◆ TASK REQUIREMENTS
Give each entry back by retyping it exactly as written.

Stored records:
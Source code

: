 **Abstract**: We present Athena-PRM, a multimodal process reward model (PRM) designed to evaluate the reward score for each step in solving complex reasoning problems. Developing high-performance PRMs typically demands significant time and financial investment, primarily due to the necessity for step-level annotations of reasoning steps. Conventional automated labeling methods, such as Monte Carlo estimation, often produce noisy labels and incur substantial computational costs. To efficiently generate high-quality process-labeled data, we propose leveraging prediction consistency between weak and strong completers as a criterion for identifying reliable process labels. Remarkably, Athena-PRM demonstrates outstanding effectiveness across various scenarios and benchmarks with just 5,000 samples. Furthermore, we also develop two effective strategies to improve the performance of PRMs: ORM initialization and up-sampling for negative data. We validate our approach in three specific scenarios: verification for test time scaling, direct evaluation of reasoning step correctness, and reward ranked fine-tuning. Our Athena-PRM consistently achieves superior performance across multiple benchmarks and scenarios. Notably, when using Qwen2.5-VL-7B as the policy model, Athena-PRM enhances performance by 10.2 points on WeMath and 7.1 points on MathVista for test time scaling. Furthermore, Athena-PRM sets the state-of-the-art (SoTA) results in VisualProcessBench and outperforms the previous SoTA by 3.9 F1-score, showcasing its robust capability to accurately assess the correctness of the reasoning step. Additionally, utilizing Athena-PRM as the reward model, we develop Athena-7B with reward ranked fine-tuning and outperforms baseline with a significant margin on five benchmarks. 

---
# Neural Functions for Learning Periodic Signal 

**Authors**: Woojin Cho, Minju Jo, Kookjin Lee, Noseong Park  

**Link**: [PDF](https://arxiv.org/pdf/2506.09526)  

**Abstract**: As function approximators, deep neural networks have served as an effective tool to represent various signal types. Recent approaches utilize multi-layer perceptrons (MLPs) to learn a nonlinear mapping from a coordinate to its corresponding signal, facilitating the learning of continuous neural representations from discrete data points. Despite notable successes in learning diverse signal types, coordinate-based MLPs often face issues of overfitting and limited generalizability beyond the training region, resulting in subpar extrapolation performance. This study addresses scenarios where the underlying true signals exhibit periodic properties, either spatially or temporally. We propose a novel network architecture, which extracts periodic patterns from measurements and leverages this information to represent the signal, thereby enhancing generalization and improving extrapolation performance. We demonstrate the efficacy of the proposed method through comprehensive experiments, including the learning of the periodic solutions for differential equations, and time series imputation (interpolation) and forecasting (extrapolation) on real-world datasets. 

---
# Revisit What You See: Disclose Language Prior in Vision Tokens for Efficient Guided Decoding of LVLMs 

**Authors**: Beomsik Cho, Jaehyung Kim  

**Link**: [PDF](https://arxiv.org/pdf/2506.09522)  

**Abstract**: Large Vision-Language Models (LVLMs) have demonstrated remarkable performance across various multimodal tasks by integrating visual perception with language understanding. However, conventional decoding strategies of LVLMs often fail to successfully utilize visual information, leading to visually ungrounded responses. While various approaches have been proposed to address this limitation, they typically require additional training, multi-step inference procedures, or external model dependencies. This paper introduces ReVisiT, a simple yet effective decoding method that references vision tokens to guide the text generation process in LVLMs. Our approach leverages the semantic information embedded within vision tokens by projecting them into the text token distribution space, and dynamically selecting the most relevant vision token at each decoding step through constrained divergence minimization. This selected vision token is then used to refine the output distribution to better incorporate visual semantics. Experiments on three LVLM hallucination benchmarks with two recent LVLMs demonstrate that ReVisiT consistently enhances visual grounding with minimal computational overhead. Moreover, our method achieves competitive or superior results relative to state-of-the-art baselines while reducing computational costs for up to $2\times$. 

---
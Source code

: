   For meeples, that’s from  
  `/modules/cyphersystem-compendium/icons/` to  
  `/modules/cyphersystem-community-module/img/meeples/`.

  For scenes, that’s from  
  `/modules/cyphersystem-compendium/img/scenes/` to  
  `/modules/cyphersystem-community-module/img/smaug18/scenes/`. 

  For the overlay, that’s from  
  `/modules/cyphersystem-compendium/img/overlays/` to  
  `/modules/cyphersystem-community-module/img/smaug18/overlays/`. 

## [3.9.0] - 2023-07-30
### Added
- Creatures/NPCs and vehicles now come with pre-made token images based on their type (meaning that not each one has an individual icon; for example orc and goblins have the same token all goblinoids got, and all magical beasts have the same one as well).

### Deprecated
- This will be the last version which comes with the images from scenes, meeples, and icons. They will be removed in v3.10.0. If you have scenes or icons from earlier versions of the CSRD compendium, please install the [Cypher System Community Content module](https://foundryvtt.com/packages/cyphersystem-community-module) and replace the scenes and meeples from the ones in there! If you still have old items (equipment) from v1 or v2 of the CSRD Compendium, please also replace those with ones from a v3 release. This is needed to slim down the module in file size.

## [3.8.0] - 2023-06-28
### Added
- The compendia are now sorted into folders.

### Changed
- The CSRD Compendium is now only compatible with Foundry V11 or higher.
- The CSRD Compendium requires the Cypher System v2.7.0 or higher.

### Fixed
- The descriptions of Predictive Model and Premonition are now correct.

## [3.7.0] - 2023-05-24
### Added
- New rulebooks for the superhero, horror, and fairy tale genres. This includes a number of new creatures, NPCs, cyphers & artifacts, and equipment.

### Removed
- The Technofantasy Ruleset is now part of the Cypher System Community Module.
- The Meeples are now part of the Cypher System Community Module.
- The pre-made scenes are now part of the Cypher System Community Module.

◆ ANSWER TO THE PROBLEM
Source code

: **Abstract**: We present Athena-PRM, a multimodal process reward model (PRM) designed to evaluate the reward score for each step in solving complex reasoning problems. Developing high-performance PRMs typically demands significant time and financial investment, primarily due to the necessity for step-level annotations of reasoning steps. Conventional automated labeling methods, such as Monte Carlo estimation, often produce noisy labels and incur substantial computational costs. To efficiently generate high-quality process-labeled data, we propose leveraging prediction consistency between weak and strong completers as a criterion for identifying reliable process labels. Remarkably, Athena-PRM demonstrates outstanding effectiveness across various scenarios and benchmarks with just 5,000 samples. Furthermore, we also develop two effective strategies to improve the performance of PRMs: ORM initialization and up-sampling for negative data. We validate our approach in three specific scenarios: verification for test time scaling, direct evaluation of reasoning step correctness, and reward ranked fine-tuning. Our Athena-PRM consistently achieves superior performance across multiple benchmarks and scenarios. Notably, when using Qwen2.5-VL-7B as the policy model, Athena-PRM enhances performance by 10.2 points on WeMath and 7.1 points on MathVista for test time scaling. Furthermore, Athena-PRM sets the state-of-the-art (SoTA) results in VisualProcessBench and outperforms the previous SoTA by 3.9 F1-score, showcasing its robust capability to accurately assess the correctness of the reasoning step. Additionally, utilizing Athena-PRM as the reward model, we develop Athena-7B with reward ranked fine-tuning and outperforms baseline with a significant margin on five benchmarks. 

---
# Neural Functions for Learning Periodic Signal 

**Authors**: Woojin Cho, Minju Jo, Kookjin Lee, Noseong Park  

**Link**: [PDF](https://arxiv.org/pdf/2506.09526)  

**Abstract**: As function approximators, deep neural networks have served as an effective tool to represent various signal types. Recent approaches utilize multi-layer perceptrons (MLPs) to learn a nonlinear mapping from a coordinate to its corresponding signal, facilitating the learning of continuous neural representations from discrete data points. Despite notable successes in learning diverse signal types, coordinate-based MLPs often face issues of overfitting and limited generalizability beyond the training region, resulting in subpar extrapolation performance. This study addresses scenarios where the underlying true signals exhibit periodic properties, either spatially or temporally. We propose a novel network architecture, which extracts periodic patterns from measurements and leverages this information to represent the signal, thereby enhancing generalization and improving extrapolation performance. We demonstrate the efficacy of the proposed method through comprehensive experiments, including the learning of the periodic solutions for differential equations, and time series imputation (interpolation) and forecasting (extrapolation) on real-world datasets. 

---
# Revisit What You See: Disclose Language Prior in Vision Tokens for Efficient Guided Decoding of LVLMs 

**Authors**: Beomsik Cho, Jaehyung Kim  

**Link**: [PDF](https://arxiv.org/pdf/2506.09522)  

**Abstract**: Large Vision-Language Models (LVLMs) have demonstrated remarkable performance across various multimodal tasks by integrating visual perception with language understanding. However, conventional decoding strategies of LVLMs often fail to successfully utilize visual information, leading to visually ungrounded responses. While various approaches have been proposed to address this limitation, they typically require additional training, multi-step inference procedures, or external model dependencies. This paper introduces ReVisiT, a simple yet effective decoding method that references vision tokens to guide the text generation process in LVLMs. Our approach leverages the semantic information embedded within vision tokens by projecting them into the text token distribution space, and dynamically selecting the most relevant vision token at each decoding step through constrained divergence minimization. This selected vision token is then used to refine the output distribution to better incorporate visual semantics. Experiments on three LVLM hallucination benchmarks with two recent LVLMs demonstrate that ReVisiT consistently enhances visual grounding with minimal computational overhead. Moreover, our method achieves competitive or superior results relative to state-of-the-art baselines while reducing computational costs for up to $2\times$. 

---
Source code

:   For meeples, that’s from  
  `/modules/cyphersystem-compendium/icons/` to  
  `/modules/cyphersystem-community-module/img/meeples/`.

  For scenes, that’s from  
  `/modules/cyphersystem-compendium/img/scenes/` to  
  `/modules/cyphersystem-community-module/img/smaug18/scenes/`. 

  For the overlay, that’s from  
  `/modules/cyphersystem-compendium/img/overlays/` to  
  `/modules/cyphersystem-community-module/img/smaug18/overlays/`. 

## [3.9.0] - 2023-07-30
### Added
- Creatures/NPCs and vehicles now come with pre-made token images based on their type (meaning that not each one has an individual icon; for example orc and goblins have the same token all goblinoids got, and all magical beasts have the same one as well).

### Deprecated
- This will be the last version which comes with the images from scenes, meeples, and icons. They will be removed in v3.10.0. If you have scenes or icons from earlier versions of the CSRD compendium, please install the [Cypher System Community Content module](https://foundryvtt.com/packages/cyphersystem-community-module) and replace the scenes and meeples from the ones in there! If you still have old items (equipment) from v1 or v2 of the CSRD Compendium, please also replace those with ones from a v3 release. This is needed to slim down the module in file size.

## [3.8.0] - 2023-06-28
### Added
- The compendia are now sorted into folders.

### Changed
- The CSRD Compendium is now only compatible with Foundry V11 or higher.
- The CSRD Compendium requires the Cypher System v2.7.0 or higher.

### Fixed
- The descriptions of Predictive Model and Premonition are now correct.

## [3.7.0] - 2023-05-24
### Added
- New rulebooks for the superhero, horror, and fairy tale genres. This includes a number of new creatures, NPCs, cyphers & artifacts, and equipment.

### Removed
- The Technofantasy Ruleset is now part of the Cypher System Community Module.
- The Meeples are now part of the Cypher System Community Module.
- The pre-made scenes are now part of the Cypher System Community Module.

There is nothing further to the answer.